▸ Your task
Each line below from the one containing "- При попытке" through the one containing "4.0 и более поздних версий;" is to be given again exactly, and no line outside that span.

::::

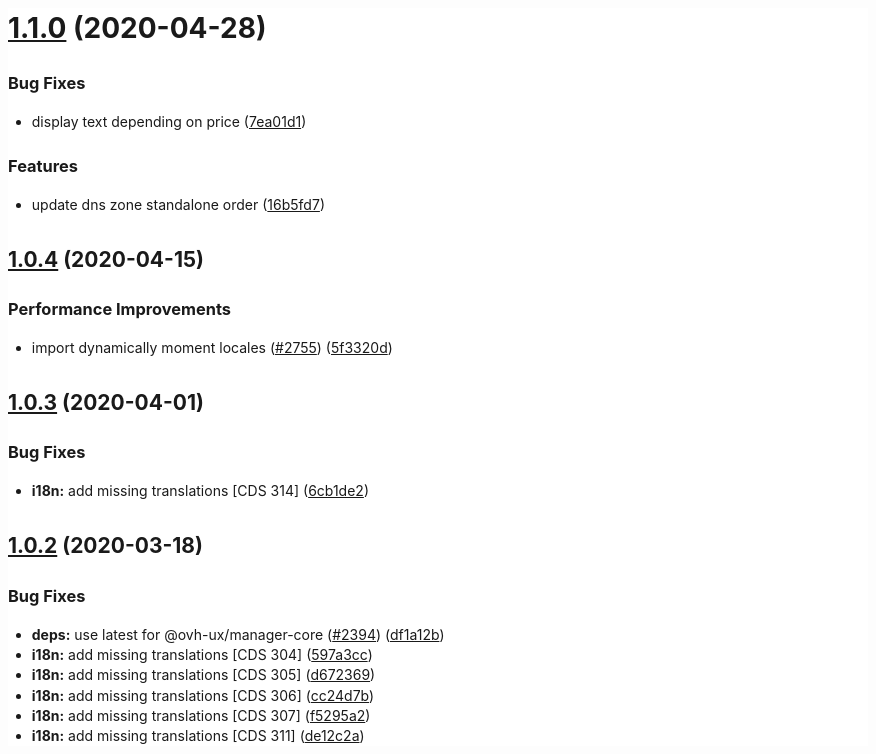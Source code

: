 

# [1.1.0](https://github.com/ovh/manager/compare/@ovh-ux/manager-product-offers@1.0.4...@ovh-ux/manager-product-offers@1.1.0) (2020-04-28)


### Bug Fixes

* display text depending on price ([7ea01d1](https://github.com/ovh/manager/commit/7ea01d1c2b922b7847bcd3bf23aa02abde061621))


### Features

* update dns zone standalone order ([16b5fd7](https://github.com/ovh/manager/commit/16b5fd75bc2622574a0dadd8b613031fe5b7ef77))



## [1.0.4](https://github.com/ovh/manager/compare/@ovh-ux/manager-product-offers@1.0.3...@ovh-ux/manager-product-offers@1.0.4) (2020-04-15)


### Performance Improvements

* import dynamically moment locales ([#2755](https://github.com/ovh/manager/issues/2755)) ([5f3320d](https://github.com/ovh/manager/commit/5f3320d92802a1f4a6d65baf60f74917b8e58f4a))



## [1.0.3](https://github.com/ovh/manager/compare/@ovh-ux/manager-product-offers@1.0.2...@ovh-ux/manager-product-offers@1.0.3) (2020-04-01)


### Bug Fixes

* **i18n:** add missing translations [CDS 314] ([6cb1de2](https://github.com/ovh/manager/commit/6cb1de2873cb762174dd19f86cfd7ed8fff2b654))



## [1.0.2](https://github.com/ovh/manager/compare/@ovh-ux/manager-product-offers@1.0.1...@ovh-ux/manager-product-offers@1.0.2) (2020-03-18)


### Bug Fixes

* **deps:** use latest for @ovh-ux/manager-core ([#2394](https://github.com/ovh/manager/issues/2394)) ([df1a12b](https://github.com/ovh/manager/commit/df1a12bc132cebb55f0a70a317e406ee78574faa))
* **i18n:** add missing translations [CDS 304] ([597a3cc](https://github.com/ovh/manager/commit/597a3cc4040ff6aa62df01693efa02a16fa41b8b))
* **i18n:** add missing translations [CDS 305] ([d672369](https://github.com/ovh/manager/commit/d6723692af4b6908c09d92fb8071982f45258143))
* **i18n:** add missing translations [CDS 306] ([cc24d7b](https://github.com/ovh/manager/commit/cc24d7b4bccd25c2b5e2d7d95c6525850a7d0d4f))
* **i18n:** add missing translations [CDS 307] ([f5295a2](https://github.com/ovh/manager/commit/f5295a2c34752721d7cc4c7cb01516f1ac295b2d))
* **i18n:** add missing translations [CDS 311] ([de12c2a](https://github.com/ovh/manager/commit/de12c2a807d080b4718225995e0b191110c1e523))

::::

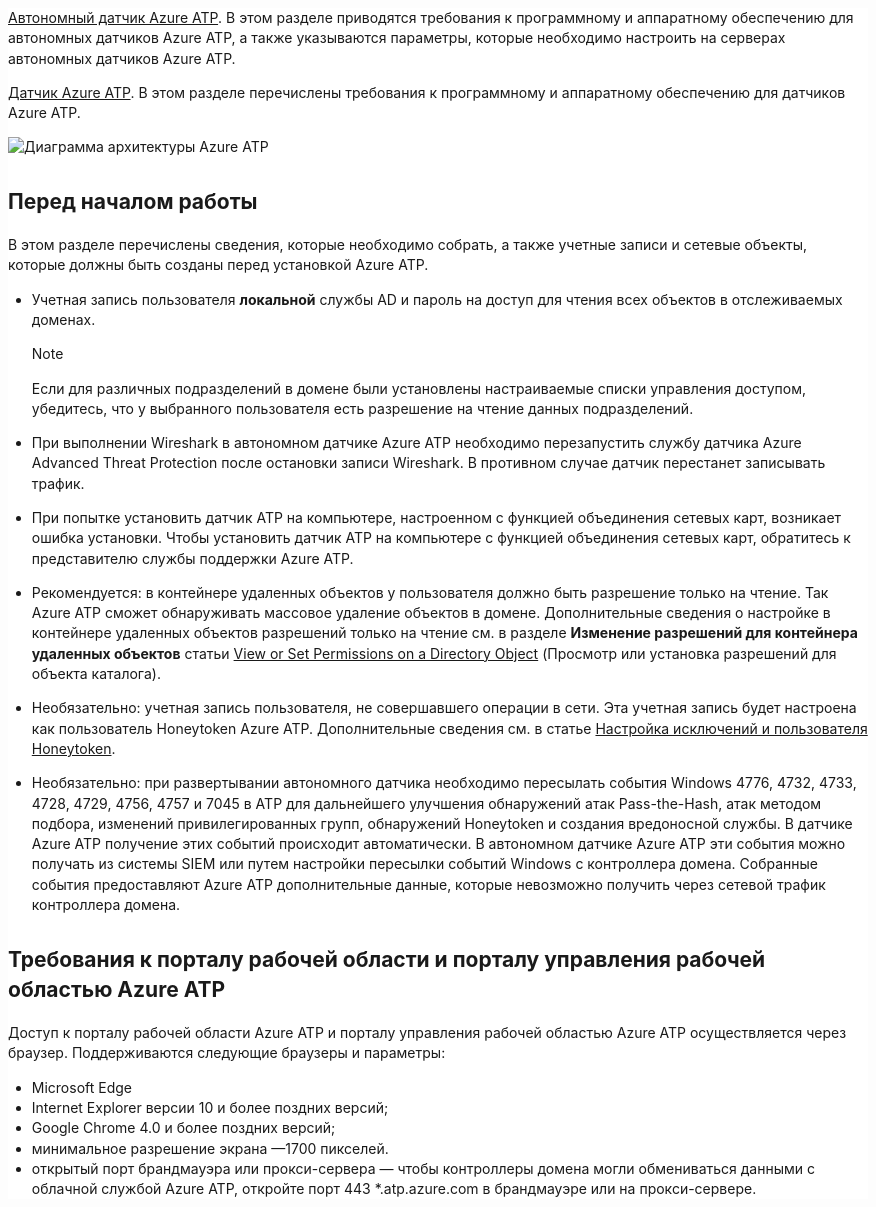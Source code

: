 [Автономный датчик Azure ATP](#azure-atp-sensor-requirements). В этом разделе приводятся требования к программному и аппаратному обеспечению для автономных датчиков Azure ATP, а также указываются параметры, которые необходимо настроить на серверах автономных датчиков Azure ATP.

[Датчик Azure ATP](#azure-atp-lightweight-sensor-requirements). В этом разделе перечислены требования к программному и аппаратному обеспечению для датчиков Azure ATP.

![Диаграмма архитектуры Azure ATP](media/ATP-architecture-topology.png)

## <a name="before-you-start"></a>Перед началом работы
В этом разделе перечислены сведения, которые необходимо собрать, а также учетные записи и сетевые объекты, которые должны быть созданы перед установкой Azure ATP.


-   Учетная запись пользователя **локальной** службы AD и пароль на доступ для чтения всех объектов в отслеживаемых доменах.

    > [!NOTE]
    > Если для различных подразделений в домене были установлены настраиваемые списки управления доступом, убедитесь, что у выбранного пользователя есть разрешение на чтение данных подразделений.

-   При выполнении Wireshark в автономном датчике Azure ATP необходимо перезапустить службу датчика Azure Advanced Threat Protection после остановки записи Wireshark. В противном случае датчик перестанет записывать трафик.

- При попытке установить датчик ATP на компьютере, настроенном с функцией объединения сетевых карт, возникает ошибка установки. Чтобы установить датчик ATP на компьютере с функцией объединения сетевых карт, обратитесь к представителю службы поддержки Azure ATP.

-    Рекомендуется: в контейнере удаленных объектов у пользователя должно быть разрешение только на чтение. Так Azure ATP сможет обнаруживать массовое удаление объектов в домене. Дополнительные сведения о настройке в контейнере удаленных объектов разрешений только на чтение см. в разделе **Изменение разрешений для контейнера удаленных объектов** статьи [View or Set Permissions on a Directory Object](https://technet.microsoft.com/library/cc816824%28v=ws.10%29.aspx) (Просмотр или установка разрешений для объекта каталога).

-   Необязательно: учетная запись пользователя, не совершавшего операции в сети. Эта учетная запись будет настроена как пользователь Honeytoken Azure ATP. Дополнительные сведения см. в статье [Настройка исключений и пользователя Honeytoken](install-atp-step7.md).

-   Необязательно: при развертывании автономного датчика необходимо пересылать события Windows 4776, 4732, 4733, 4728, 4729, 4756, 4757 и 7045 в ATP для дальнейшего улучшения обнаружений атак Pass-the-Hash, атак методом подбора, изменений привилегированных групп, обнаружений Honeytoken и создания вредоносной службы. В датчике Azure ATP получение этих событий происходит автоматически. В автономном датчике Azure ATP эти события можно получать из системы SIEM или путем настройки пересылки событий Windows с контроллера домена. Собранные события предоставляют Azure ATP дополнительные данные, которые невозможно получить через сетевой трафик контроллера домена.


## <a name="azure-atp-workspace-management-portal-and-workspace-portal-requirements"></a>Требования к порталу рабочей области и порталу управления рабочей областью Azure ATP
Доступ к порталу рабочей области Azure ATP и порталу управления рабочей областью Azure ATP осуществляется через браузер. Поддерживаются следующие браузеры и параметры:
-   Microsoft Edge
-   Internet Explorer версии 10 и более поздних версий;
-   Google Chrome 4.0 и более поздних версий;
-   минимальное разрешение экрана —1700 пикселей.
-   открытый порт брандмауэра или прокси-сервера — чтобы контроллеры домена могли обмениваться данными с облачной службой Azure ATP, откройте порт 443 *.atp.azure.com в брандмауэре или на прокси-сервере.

::::

▸ Response
- При попытке установить датчик ATP на компьютере, настроенном с функцией объединения сетевых карт, возникает ошибка установки. Чтобы установить датчик ATP на компьютере с функцией объединения сетевых карт, обратитесь к представителю службы поддержки Azure ATP.

-    Рекомендуется: в контейнере удаленных объектов у пользователя должно быть разрешение только на чтение. Так Azure ATP сможет обнаруживать массовое удаление объектов в домене. Дополнительные сведения о настройке в контейнере удаленных объектов разрешений только на чтение см. в разделе **Изменение разрешений для контейнера удаленных объектов** статьи [View or Set Permissions on a Directory Object](https://technet.microsoft.com/library/cc816824%28v=ws.10%29.aspx) (Просмотр или установка разрешений для объекта каталога).

-   Необязательно: учетная запись пользователя, не совершавшего операции в сети. Эта учетная запись будет настроена как пользователь Honeytoken Azure ATP. Дополнительные сведения см. в статье [Настройка исключений и пользователя Honeytoken](install-atp-step7.md).

-   Необязательно: при развертывании автономного датчика необходимо пересылать события Windows 4776, 4732, 4733, 4728, 4729, 4756, 4757 и 7045 в ATP для дальнейшего улучшения обнаружений атак Pass-the-Hash, атак методом подбора, изменений привилегированных групп, обнаружений Honeytoken и создания вредоносной службы. В датчике Azure ATP получение этих событий происходит автоматически. В автономном датчике Azure ATP эти события можно получать из системы SIEM или путем настройки пересылки событий Windows с контроллера домена. Собранные события предоставляют Azure ATP дополнительные данные, которые невозможно получить через сетевой трафик контроллера домена.


## <a name="azure-atp-workspace-management-portal-and-workspace-portal-requirements"></a>Требования к порталу рабочей области и порталу управления рабочей областью Azure ATP
Доступ к порталу рабочей области Azure ATP и порталу управления рабочей областью Azure ATP осуществляется через браузер. Поддерживаются следующие браузеры и параметры:
-   Microsoft Edge
-   Internet Explorer версии 10 и более поздних версий;
-   Google Chrome 4.0 и более поздних версий;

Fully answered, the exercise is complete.